__TASK TO COMPLETE__:
Every line below from the one containing "12. Load testing for scalability" through the one containing "- Response times > 500ms" must be transcribed exactly. Omit all lines outside that stretch.

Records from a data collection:
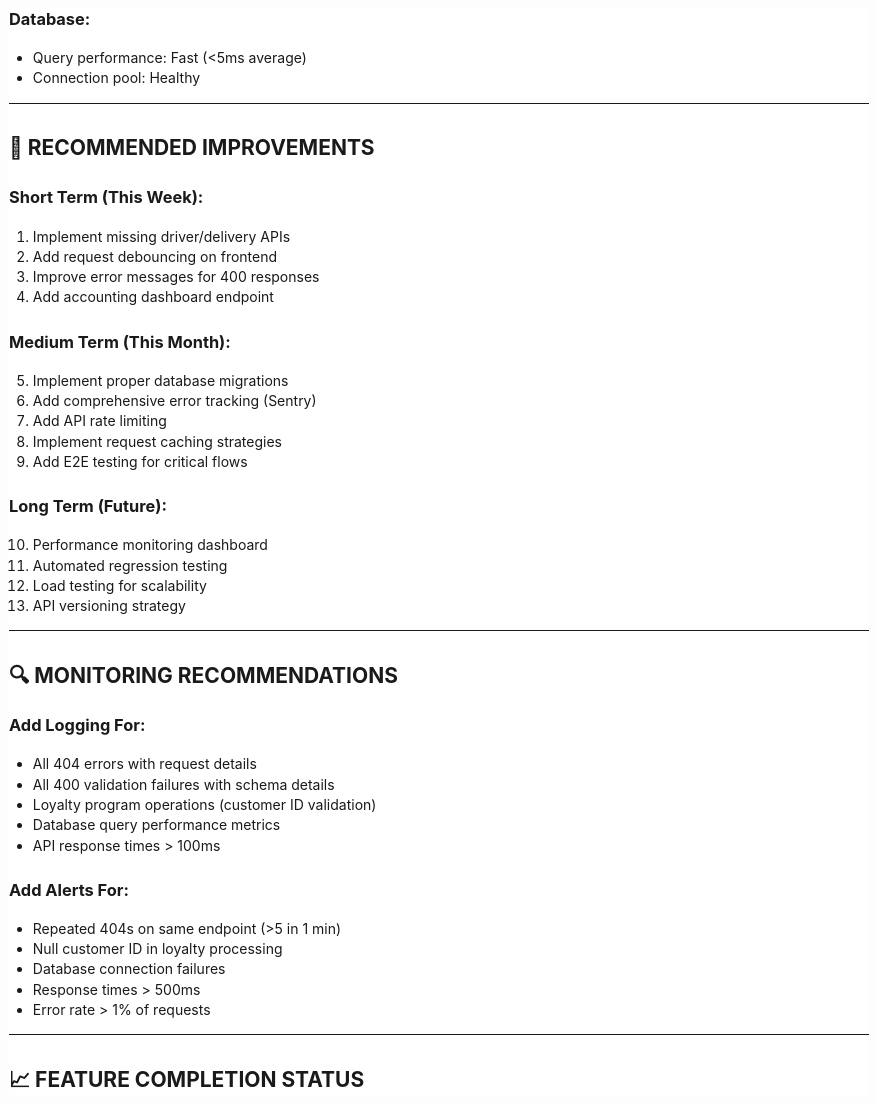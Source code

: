 ### Database:
- Query performance: Fast (<5ms average)
- Connection pool: Healthy

---

## 🎯 RECOMMENDED IMPROVEMENTS

### Short Term (This Week):
1. Implement missing driver/delivery APIs
2. Add request debouncing on frontend
3. Improve error messages for 400 responses
4. Add accounting dashboard endpoint

### Medium Term (This Month):
5. Implement proper database migrations
6. Add comprehensive error tracking (Sentry)
7. Add API rate limiting
8. Implement request caching strategies
9. Add E2E testing for critical flows

### Long Term (Future):
10. Performance monitoring dashboard
11. Automated regression testing
12. Load testing for scalability
13. API versioning strategy

---

## 🔍 MONITORING RECOMMENDATIONS

### Add Logging For:
- All 404 errors with request details
- All 400 validation failures with schema details
- Loyalty program operations (customer ID validation)
- Database query performance metrics
- API response times > 100ms

### Add Alerts For:
- Repeated 404s on same endpoint (>5 in 1 min)
- Null customer ID in loyalty processing
- Database connection failures
- Response times > 500ms
- Error rate > 1% of requests

---

## 📈 FEATURE COMPLETION STATUS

__EXERCISE RESULT__:
12. Load testing for scalability
13. API versioning strategy

---

## 🔍 MONITORING RECOMMENDATIONS

### Add Logging For:
- All 404 errors with request details
- All 400 validation failures with schema details
- Loyalty program operations (customer ID validation)
- Database query performance metrics
- API response times > 100ms

### Add Alerts For:
- Repeated 404s on same endpoint (>5 in 1 min)
- Null customer ID in loyalty processing
- Database connection failures
- Response times > 500ms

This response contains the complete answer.